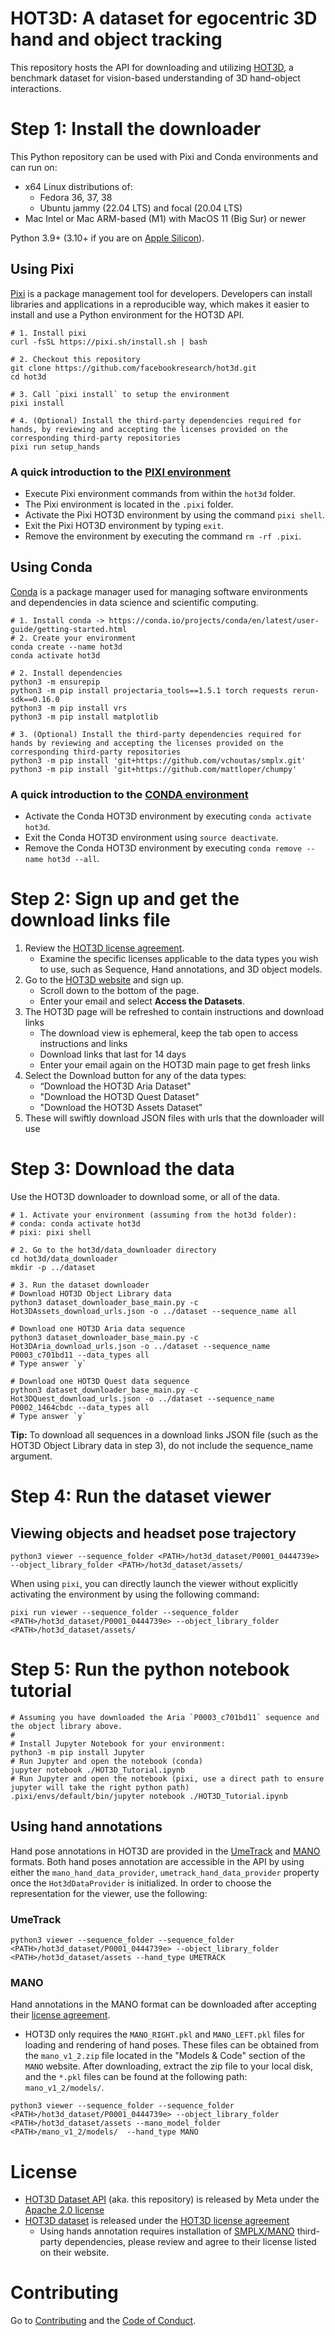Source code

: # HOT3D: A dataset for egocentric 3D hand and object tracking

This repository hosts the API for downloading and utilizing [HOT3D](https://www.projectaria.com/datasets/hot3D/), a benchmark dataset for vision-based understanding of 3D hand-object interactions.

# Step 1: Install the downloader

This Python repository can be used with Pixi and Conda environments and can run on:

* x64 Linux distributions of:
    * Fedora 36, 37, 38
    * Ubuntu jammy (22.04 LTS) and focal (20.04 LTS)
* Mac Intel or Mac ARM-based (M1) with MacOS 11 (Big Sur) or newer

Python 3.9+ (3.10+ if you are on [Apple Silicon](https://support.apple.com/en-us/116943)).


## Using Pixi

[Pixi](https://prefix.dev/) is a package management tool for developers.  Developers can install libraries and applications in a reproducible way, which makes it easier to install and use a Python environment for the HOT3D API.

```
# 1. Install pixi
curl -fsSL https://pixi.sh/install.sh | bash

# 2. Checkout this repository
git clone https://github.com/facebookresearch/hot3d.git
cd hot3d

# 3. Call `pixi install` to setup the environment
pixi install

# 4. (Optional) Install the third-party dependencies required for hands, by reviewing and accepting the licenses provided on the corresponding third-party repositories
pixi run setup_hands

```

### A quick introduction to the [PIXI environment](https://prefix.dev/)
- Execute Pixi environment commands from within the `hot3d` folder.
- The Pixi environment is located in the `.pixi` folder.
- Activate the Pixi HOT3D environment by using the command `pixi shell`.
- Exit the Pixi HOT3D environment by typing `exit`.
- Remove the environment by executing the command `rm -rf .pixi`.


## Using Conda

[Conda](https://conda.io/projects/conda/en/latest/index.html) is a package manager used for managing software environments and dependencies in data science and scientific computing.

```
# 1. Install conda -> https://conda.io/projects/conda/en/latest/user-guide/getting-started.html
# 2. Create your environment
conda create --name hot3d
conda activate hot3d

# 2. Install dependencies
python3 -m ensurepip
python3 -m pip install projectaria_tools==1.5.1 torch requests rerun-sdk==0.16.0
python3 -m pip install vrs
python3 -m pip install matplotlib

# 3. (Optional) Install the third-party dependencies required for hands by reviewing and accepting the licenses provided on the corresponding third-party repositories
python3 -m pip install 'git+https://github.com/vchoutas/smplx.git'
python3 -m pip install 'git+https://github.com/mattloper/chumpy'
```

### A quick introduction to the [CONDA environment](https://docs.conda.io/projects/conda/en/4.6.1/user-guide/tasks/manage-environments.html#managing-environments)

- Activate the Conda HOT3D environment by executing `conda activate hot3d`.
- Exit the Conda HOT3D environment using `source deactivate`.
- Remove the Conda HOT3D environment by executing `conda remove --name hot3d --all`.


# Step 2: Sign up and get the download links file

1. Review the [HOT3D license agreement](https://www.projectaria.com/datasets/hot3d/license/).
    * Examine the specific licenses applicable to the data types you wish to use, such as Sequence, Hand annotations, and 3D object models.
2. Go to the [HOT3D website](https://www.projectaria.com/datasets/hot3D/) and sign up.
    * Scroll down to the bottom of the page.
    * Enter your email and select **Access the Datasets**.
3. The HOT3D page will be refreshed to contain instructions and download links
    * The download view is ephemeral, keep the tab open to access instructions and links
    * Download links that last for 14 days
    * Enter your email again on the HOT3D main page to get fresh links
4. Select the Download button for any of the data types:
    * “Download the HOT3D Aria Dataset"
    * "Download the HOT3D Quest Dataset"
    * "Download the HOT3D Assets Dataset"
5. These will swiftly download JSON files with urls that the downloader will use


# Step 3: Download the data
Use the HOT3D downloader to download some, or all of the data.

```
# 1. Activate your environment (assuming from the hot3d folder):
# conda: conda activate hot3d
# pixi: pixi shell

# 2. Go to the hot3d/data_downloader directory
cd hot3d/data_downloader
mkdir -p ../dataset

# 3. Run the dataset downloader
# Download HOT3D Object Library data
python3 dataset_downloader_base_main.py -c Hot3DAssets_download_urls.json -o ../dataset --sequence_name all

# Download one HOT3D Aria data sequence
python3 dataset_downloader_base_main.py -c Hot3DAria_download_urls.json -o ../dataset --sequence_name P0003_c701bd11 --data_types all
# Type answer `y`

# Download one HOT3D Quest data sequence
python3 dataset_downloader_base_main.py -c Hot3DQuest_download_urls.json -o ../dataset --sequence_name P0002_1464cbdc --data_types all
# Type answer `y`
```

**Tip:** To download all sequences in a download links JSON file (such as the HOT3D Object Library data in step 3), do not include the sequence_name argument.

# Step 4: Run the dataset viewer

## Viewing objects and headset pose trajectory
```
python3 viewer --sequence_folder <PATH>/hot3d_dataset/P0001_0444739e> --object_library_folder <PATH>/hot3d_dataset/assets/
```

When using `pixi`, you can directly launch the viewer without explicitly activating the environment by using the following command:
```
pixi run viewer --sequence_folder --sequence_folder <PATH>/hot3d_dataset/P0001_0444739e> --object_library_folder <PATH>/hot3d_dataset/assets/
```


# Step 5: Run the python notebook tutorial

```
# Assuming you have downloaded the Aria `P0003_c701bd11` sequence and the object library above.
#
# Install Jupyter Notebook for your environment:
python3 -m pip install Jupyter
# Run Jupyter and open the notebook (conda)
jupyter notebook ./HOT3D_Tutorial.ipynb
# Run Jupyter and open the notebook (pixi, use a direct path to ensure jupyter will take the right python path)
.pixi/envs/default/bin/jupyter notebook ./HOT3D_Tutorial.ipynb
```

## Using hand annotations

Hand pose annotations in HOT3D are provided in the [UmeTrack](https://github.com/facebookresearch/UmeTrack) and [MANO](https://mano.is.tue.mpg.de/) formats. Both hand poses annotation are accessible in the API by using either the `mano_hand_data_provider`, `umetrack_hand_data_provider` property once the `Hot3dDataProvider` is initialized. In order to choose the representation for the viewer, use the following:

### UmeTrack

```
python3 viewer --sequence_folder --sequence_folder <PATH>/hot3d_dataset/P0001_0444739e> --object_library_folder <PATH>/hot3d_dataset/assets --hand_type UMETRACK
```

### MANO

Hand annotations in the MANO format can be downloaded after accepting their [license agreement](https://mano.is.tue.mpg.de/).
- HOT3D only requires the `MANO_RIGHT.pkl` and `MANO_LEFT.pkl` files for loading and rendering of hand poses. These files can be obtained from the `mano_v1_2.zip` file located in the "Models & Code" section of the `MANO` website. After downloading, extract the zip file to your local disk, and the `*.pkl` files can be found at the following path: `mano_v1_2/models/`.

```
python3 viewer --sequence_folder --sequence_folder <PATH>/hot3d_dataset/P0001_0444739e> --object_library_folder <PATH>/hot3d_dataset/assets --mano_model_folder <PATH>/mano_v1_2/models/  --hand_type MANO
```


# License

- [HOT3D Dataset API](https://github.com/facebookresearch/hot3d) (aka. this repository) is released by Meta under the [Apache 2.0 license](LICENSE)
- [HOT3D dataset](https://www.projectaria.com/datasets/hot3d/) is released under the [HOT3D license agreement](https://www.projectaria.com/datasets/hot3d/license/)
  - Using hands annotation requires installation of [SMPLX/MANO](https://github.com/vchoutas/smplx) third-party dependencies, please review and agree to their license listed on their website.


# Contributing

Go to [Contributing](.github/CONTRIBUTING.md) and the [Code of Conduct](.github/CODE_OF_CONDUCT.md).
##############################
* [EXERCISE DETAILS]: Filter the data above down to lines with the word "guide", and copy them.

* [OUTPUT FOR THIS TASK]:
# 1. Install conda -> https://conda.io/projects/conda/en/latest/user-guide/getting-started.html
### A quick introduction to the [CONDA environment](https://docs.conda.io/projects/conda/en/4.6.1/user-guide/tasks/manage-environments.html#managing-environments)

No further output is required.